Talvez os casos de Smith tivessem sido menos radioactivos politicamente se Trump não tivesse também enfrentado vários outros casos. A foto de Trump na questão da Geórgia, por exemplo, foi um momento estimulante para os seus apoiantes. E o espetáculo de agentes do FBI vasculhando seu clube na Flórida em busca de documentos confidenciais forneceu uma imagem poderosa para um ex-presidente que declarou ter sido processado injustamente.

O antigo e futuro presidente pôs um limite à sua narrativa que distorce a realidade de que foi vítima, e não o autor, da interferência eleitoral. “Foi um sequestro político e um ponto baixo na História do nosso país que tal coisa pudesse ter acontecido e, ainda assim, perseverei, contra todas as probabilidades, e GANHOU. FAÇA A AMÉRICA GRANDE DE NOVO!”, escreveu Trump no Truth Social na segunda-feira.

Há quatro anos, uma nação afectada por uma pandemia que ocorre uma vez num século estava a ser submetida a outra provação devido à incapacidade de um homem de enfrentar o facto de ter perdido as eleições gerais de 2020.

Portanto, vale a pena voltar à acusação original de Smith para recordar a conduta grave e sem precedentes que foi acusada no caso de interferência eleitoral e pela qual Trump agora quase certamente não será responsabilizado.

“O réu perdeu as eleições presidenciais de 2020”, escreveu Smith. “Apesar de ter perdido, o Réu estava determinado a permanecer no poder. Assim, durante mais de dois meses após o dia das eleições, em 3 de novembro de 2020, o Réu espalhou mentiras de que houve fraude que determinou o resultado da eleição e que ele realmente ganhou. Estas alegações eram falsas e o Réu sabia que eram falsas. Mas o Réu as repetiu e divulgou amplamente de qualquer maneira – para fazer com que suas alegações conscientemente falsas parecessem legítimas, criar uma intensa atmosfera nacional de desconfiança e raiva e minar a fé pública na administração das eleições.”

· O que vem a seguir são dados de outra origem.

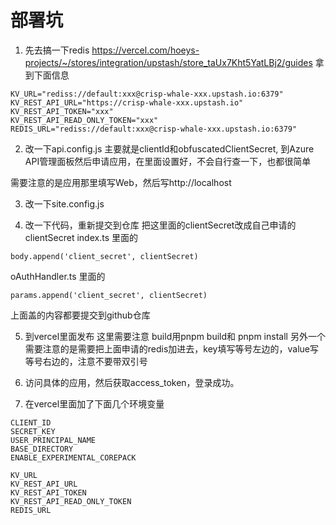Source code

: ﻿

# 部署坑

1. 先去搞一下redis
https://vercel.com/hoeys-projects/~/stores/integration/upstash/store_taUx7Kht5YatLBj2/guides
拿到下面信息
```
KV_URL="rediss://default:xxx@crisp-whale-xxx.upstash.io:6379"
KV_REST_API_URL="https://crisp-whale-xxx.upstash.io"
KV_REST_API_TOKEN="xxx"
KV_REST_API_READ_ONLY_TOKEN="xxx"
REDIS_URL="rediss://default:xxx@crisp-whale-xxx.upstash.io:6379"
```

2. 改一下api.config.js
主要就是clientId和obfuscatedClientSecret, 到Azure API管理面板然后申请应用，在里面设置好，不会自行查一下，也都很简单

需要注意的是应用那里填写Web，然后写http://localhost

3. 改一下site.config.js

4. 改一下代码，重新提交到仓库
把这里面的clientSecret改成自己申请的clientSecret
index.ts 里面的 
```
body.append('client_secret', clientSecret)
```
oAuthHandler.ts 里面的
```
params.append('client_secret', clientSecret)
```

上面盖的内容都要提交到github仓库

5. 到vercel里面发布
这里需要注意 build用pnpm build和 pnpm install 
另外一个需要注意的是需要把上面申请的redis加进去，key填写等号左边的，value写等号右边的，注意不要带双引号

6. 访问具体的应用，然后获取access_token，登录成功。

7. 在vercel里面加了下面几个环境变量
```
CLIENT_ID
SECRET_KEY
USER_PRINCIPAL_NAME
BASE_DIRECTORY
ENABLE_EXPERIMENTAL_COREPACK

KV_URL
KV_REST_API_URL
KV_REST_API_TOKEN
KV_REST_API_READ_ONLY_TOKEN
REDIS_URL
```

Até o próprio Departamento de Justiça de Trump decidiu que não houve fraude significativa nas eleições de 2020 que pudesse alterar o resultado. Quase todas as contestações legais de Trump falharam e Joe Biden foi devidamente empossado, duas semanas depois de a multidão do seu antecessor ter tentado impedir a certificação da sua vitória pelo Congresso.

O deputado Dan Goldman, um democrata de Nova York que atuou como advogado principal no primeiro julgamento de impeachment de Trump, disse entender por que Smith seguiu as orientações do Departamento de Justiça. Mas ele também retratou a evasão de Trump a um julgamento como um dia sombrio para a América. “Acho que isso é uma vergonha para a justiça neste país. Isso estabelece que Donald Trump está acima da lei”, disse ele a Boris Sanchez, da CNN.

Trump provará essa avaliação em menos de dois meses na Frente Oeste do Capitólio, quando jurar “preservar, proteger e defender a Constituição dos Estados Unidos” no terreno sobre o qual a sua multidão invadiu em 6 de Janeiro de 2021.